In instances where none of the above is found to be of assistance, pharmacological treatment could be explored. There have been numerous instances of total relief from CBS as a result of prescribed medication. Having said that, the strike rate is rather modest. Part of the problem is that even though a wide range of medications have been prescribed for CBS patients over the decades, comprehensive clinical trials to determine their effectiveness has not yet occurred. 

It also needs to be noted that current medications used to treat CBS include anticonvulsant and antipsychotic drugs. Whether these are the optimal treatment for CBS remains a matter of conjecture. 

Any of the following outcomes are possible from such prescribed medications:

  1.  Rapidly resolves CBS
  2.  Has no effect on CBS
  3.  Actually makes the CBS symptoms worse
  4.  Leads to unforeseen side effects.  

Presently, there is no pharmaceutical drug that has been found to be effective in most, let alone all, cases. Therefore, exercising caution with this option is advisable.

  •  For those keen to explore a prescribed medication, please ensure your medical practitioner presents you with the possible pros and cons of this intervention so an informed decision can be made.

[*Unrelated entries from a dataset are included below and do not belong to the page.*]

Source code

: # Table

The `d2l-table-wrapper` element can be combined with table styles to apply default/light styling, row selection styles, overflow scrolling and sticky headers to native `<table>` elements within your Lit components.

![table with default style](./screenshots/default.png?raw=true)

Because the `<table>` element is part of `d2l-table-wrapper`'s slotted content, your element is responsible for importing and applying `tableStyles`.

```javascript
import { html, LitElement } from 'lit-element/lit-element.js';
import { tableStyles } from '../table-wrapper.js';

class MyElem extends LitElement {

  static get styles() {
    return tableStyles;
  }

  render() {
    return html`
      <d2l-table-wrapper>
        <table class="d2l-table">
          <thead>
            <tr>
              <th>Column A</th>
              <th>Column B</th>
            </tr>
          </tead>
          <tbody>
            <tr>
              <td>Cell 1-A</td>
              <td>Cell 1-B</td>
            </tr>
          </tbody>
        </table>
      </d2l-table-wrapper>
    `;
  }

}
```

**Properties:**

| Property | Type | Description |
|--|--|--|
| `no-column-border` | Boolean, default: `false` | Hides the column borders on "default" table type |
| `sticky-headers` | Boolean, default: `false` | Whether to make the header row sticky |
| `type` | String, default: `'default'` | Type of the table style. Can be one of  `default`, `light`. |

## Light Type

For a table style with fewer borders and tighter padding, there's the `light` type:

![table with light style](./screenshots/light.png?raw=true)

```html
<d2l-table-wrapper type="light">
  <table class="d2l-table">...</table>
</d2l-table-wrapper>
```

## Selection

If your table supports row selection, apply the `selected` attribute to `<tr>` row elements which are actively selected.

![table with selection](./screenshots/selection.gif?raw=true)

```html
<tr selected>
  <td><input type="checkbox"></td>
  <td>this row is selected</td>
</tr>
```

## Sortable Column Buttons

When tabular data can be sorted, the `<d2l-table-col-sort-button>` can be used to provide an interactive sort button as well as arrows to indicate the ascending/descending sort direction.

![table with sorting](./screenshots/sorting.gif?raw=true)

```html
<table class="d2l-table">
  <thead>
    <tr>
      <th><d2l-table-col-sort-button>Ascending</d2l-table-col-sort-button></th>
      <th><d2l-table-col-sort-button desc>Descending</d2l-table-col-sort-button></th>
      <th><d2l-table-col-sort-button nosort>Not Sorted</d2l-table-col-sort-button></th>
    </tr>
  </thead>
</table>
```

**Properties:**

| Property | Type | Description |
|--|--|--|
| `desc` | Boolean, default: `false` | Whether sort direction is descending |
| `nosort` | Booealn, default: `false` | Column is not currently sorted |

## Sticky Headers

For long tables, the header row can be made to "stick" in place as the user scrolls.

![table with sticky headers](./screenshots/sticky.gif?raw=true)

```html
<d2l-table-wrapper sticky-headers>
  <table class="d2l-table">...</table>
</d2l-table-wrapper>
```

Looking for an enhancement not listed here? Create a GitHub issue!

A more recent mode of treatment is known as repetitive transcranial magnetic stimulation (rTMS). It's quite a mouthful to read but is a relatively harmless procedure which attempts to modulate brain activity. This procedure currently has wide application for common conditions such as depression, stroke rehabilitation and pain management.

It principally involves the use of an electromagnetic coil placed over a specific region of the head, which (depending on the specific condition) endeavours to either increase or decrease brain cell activity in that region.

Brain imaging indicates that portions of the visual region of the brain in CBS-affected persons is over-active (especially during the experience of CBS imagery). There is preliminary evidence suggesting that the application of a low frequency (1 Hz) to this area can reduce brain activity. This 'dampening' of brain activity can lead to a reduction in, or resolution of, CBS imagery. Early studies suggest that these effects can last up to a week beyond the stimulation period.